Lines before the one containing "EMPIRICAL REFERENCE" are not wanted; restate the rest below word for word, through the last line, but drop any pictures.

Source texts of formatted documents
○ ○ ○ ○ ○ ○ ○

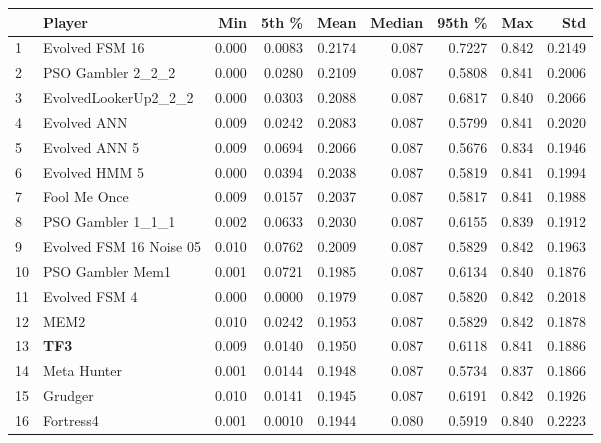 \begin{tabular}{llrrrrrrr}
\toprule
{} &                   Player &    Min &   5th \% &    Mean &  Median &  95th \% &    Max &     Std \\
\midrule
1  &           Evolved FSM 16 &  0.000 &  0.0083 &  0.2174 &   0.087 &  0.7227 &  0.842 &  0.2149 \\
2  &        PSO Gambler 2\_2\_2 &  0.000 &  0.0280 &  0.2109 &   0.087 &  0.5808 &  0.841 &  0.2006 \\
3  &     EvolvedLookerUp2\_2\_2 &  0.000 &  0.0303 &  0.2088 &   0.087 &  0.6817 &  0.840 &  0.2066 \\
4  &              Evolved ANN &  0.009 &  0.0242 &  0.2083 &   0.087 &  0.5799 &  0.841 &  0.2020 \\
5  &            Evolved ANN 5 &  0.009 &  0.0694 &  0.2066 &   0.087 &  0.5676 &  0.834 &  0.1946 \\
6  &            Evolved HMM 5 &  0.000 &  0.0394 &  0.2038 &   0.087 &  0.5819 &  0.841 &  0.1994 \\
7  &             Fool Me Once &  0.009 &  0.0157 &  0.2037 &   0.087 &  0.5817 &  0.841 &  0.1988 \\
8  &        PSO Gambler 1\_1\_1 &  0.002 &  0.0633 &  0.2030 &   0.087 &  0.6155 &  0.839 &  0.1912 \\
9  &  Evolved FSM 16 Noise 05 &  0.010 &  0.0762 &  0.2009 &   0.087 &  0.5829 &  0.842 &  0.1963 \\
10 &         PSO Gambler Mem1 &  0.001 &  0.0721 &  0.1985 &   0.087 &  0.6134 &  0.840 &  0.1876 \\
11 &            Evolved FSM 4 &  0.000 &  0.0000 &  0.1979 &   0.087 &  0.5820 &  0.842 &  0.2018 \\
12 &                     MEM2 &  0.010 &  0.0242 &  0.1953 &   0.087 &  0.5829 &  0.842 &  0.1878 \\
13 &                      \textbf{TF3} &  0.009 &  0.0140 &  0.1950 &   0.087 &  0.6118 &  0.841 &  0.1886 \\
14 &              Meta Hunter &  0.001 &  0.0144 &  0.1948 &   0.087 &  0.5734 &  0.837 &  0.1866 \\
15 &                  Grudger &  0.010 &  0.0141 &  0.1945 &   0.087 &  0.6191 &  0.842 &  0.1926 \\
16 &                Fortress4 &  0.001 &  0.0010 &  0.1944 &   0.080 &  0.5919 &  0.840 &  0.2223 \\
\bottomrule
\end{tabular}
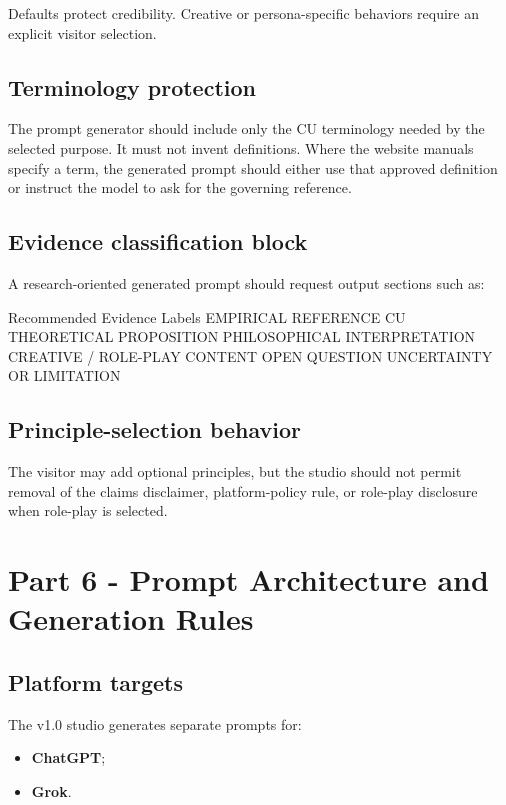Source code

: \documentclass[11pt,letterpaper]{article}
\begin{document}
Defaults protect credibility. Creative or persona-specific behaviors require an
explicit visitor selection.

\subsection{Terminology protection}

The prompt generator should include only the CU terminology needed by the selected
purpose. It must not invent definitions. Where the website manuals specify a term,
the generated prompt should either use that approved definition or instruct the
model to ask for the governing reference.

\subsection{Evidence classification block}

A research-oriented generated prompt should request output sections such as:

\begin{codebox}{Recommended Evidence Labels}
EMPIRICAL REFERENCE
CU THEORETICAL PROPOSITION
PHILOSOPHICAL INTERPRETATION
CREATIVE / ROLE-PLAY CONTENT
OPEN QUESTION
UNCERTAINTY OR LIMITATION
\end{codebox}

\subsection{Principle-selection behavior}

The visitor may add optional principles, but the studio should not permit removal
of the claims disclaimer, platform-policy rule, or role-play disclosure when
role-play is selected.

\section{Part 6 - Prompt Architecture and Generation Rules}

\subsection{Platform targets}

The v1.0 studio generates separate prompts for:

\begin{itemize}
    \item \textbf{ChatGPT};
    \item \textbf{Grok}.
\end{itemize}
\end{document}
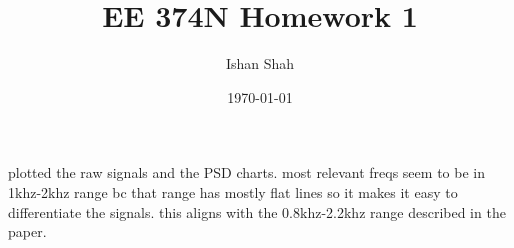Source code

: \documentclass[12pt]{article}
\begin{document}
\title{EE 374N Homework 1}
\author{Ishan Shah}
\date{\today}
\maketitle

plotted the raw signals and the PSD charts. most relevant freqs seem to be in 1khz-2khz range bc that range has mostly flat lines so it makes it easy to differentiate the signals. this aligns with the 0.8khz-2.2khz range described in the paper.
\end{document}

○ ○ ○ ○ ○ ○ ○

§ Exercise solution
EMPIRICAL REFERENCE
CU THEORETICAL PROPOSITION
PHILOSOPHICAL INTERPRETATION
CREATIVE / ROLE-PLAY CONTENT
OPEN QUESTION
UNCERTAINTY OR LIMITATION
\end{codebox}

\subsection{Principle-selection behavior}

The visitor may add optional principles, but the studio should not permit removal
of the claims disclaimer, platform-policy rule, or role-play disclosure when
role-play is selected.

\section{Part 6 - Prompt Architecture and Generation Rules}

\subsection{Platform targets}

The v1.0 studio generates separate prompts for:

\begin{itemize}
    \item \textbf{ChatGPT};
    \item \textbf{Grok}.
\end{itemize}
\end{document}
Source code

: \documentclass[12pt]{article}
\begin{document}
\title{EE 374N Homework 1}
\author{Ishan Shah}
\date{\today}
\maketitle

plotted the raw signals and the PSD charts. most relevant freqs seem to be in 1khz-2khz range bc that range has mostly flat lines so it makes it easy to differentiate the signals. this aligns with the 0.8khz-2.2khz range described in the paper.
\end{document}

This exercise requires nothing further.